そんな最低な考えが脳裏を過ぎった、その瞬間




ーバンッッ!!


一瞬、リアルに扉を蹴破られたのではないかと思うような、けたたましい衝撃音が静寂を切り裂いた。




「.....っひ、!?」



な、ななななにごとだ。驚きのあまり情けない声と共に全身が椅子ごと跳ねたのも、心臓がドキリとしたのも、仕方がない、こればかりは条件反射というやつだ。

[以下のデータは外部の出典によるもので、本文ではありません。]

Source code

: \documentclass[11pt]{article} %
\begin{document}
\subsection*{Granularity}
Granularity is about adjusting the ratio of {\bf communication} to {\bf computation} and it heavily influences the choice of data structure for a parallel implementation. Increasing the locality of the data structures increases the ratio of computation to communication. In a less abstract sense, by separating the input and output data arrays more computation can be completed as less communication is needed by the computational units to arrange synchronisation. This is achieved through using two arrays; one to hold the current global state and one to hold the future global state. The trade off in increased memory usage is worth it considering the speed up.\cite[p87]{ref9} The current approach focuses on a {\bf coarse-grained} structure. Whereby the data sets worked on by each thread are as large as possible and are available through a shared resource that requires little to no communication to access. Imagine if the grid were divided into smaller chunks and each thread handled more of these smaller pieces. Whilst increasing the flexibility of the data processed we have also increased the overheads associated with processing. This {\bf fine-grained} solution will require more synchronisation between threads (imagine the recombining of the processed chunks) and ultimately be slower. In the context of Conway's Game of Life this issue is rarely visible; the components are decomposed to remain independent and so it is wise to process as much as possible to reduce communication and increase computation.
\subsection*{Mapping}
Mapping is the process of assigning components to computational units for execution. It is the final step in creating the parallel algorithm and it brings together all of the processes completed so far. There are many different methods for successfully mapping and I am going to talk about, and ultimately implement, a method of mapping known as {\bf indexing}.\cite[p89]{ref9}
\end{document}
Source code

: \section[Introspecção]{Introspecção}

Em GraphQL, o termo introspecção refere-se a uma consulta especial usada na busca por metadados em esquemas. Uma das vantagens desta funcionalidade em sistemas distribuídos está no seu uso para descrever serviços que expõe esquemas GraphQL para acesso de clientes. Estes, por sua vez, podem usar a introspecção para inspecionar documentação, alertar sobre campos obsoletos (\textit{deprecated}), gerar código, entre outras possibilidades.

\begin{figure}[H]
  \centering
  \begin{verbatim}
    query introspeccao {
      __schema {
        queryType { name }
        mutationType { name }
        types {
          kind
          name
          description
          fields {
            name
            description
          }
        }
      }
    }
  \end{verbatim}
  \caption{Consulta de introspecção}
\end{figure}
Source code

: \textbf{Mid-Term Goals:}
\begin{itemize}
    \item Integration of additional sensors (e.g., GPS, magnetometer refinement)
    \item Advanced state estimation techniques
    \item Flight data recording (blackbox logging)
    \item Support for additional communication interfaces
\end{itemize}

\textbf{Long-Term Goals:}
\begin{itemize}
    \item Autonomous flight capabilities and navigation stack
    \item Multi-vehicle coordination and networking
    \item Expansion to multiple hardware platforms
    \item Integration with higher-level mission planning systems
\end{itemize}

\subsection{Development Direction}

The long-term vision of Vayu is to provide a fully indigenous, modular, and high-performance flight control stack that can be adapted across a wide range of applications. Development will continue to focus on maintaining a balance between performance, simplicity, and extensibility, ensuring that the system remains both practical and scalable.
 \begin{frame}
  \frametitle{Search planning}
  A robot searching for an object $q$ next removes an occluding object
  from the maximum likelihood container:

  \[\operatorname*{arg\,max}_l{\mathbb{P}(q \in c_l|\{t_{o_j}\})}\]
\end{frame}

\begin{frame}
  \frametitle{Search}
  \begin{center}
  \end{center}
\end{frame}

わけもわからず、びくびくと肩を震わせる俺に構いもせず、すさまじい音を引き連れてすさまじい登場の仕方をした人物は、そのままずかずかと無遠慮に生徒会室を縦断する。
そして俺のもとまで歩み寄ったかと思えば、だん、と机に両手をついた。

しょ、しょるいのやまがゆれてるから...っつ、かかお..ちかいんだが...





「かーいちょ、今からあなたを連行します」


「は...な、にいって...」



なにをいっている。
ここは一般生徒の出入りは禁止だし、俺にはまだ期限に迫られたデスクワークが山のように残されているし、極力外にはでたくないんだ...紙のようなメンタルの今、外にでてまた生徒たちから罵声やらを浴びさせられたら...

きっともう、立ち直れないだろうから



安易に想像できるこの先に、自然と顔が俯く。ぎゅ...と自分の制服の裾を掴む俺を見て、こいつは...この平凡生徒は何を思ったのだろうか。









「まあ無理やりにでも連れて行くんですけど」



なにを思ったのだろうか、ぐいっと俺の腕を掴んで言葉通り無理やり立たせた。動作の途中、ほそ...と呟かれたのでひと睨みしておいた。買うか、喧嘩。




「ちょ、はなせ!俺には仕事が...」


「あのねえ...こんな平凡ごときの腕力も解けないような人がいくら反論したところで、説得力ないですから」



思わず、ぐ..と声が詰まる。
仕方ねえじゃんか、ここ最近は飯食う時間すら惜しいんだから。...そうでもしなきゃ終わらないんだよ、仕事。




「で...でも、」


「でももデモもないです。たまには人間、息抜きも必要ですよ、会長」


「.......」


「無言は肯定と取りますので」



....やっぱり三谷瀬の友人やってるだけはあるな。いい性格してるわ、おまえも。